> **ACTION ITEM**:
Among the entries below, find how many lines carry the word "unused" and state only that figure.
####################
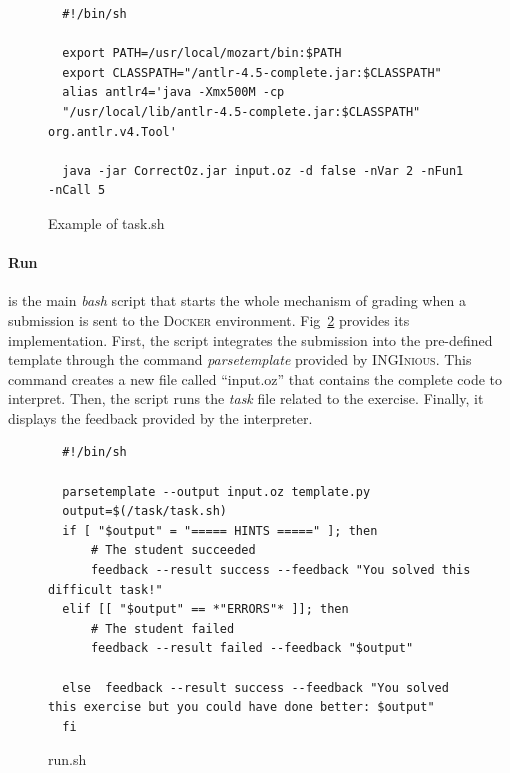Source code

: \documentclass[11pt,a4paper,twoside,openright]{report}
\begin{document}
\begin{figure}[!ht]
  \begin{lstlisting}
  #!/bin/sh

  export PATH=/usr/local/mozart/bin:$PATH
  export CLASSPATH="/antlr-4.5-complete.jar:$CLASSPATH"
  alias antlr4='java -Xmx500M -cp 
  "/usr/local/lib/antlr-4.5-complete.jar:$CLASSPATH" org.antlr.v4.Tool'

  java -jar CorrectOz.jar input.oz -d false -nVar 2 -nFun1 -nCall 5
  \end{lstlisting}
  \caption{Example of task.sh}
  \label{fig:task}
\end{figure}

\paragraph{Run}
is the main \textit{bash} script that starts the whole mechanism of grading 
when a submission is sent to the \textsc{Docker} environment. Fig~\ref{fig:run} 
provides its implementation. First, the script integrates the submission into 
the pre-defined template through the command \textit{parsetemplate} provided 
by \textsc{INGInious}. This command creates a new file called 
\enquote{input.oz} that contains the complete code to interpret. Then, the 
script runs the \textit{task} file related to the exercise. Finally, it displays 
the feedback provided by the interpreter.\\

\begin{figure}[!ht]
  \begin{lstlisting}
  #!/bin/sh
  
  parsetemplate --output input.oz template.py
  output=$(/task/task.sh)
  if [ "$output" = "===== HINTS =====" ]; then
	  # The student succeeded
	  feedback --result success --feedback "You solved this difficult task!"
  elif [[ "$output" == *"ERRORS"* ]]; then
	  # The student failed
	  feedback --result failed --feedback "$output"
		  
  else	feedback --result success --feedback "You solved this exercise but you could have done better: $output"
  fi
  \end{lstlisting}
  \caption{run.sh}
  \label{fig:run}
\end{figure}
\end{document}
####################
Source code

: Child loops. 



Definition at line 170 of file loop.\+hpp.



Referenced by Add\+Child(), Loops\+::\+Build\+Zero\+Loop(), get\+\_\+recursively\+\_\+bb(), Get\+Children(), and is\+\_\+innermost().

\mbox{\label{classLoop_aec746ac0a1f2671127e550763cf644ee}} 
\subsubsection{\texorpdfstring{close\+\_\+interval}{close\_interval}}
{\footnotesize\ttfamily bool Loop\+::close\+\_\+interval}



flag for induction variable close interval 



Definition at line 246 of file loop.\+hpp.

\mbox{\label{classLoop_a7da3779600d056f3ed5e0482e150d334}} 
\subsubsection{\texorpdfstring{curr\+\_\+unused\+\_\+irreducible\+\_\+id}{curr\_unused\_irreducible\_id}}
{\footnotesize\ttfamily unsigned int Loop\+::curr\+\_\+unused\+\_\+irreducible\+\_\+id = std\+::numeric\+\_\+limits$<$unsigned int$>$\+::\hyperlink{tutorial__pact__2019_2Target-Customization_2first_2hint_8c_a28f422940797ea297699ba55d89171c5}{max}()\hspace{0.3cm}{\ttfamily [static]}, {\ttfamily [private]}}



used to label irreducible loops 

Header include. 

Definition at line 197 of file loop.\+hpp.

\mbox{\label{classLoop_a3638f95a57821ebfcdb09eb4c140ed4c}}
####################
> **EXERCISE OUTPUT**:
2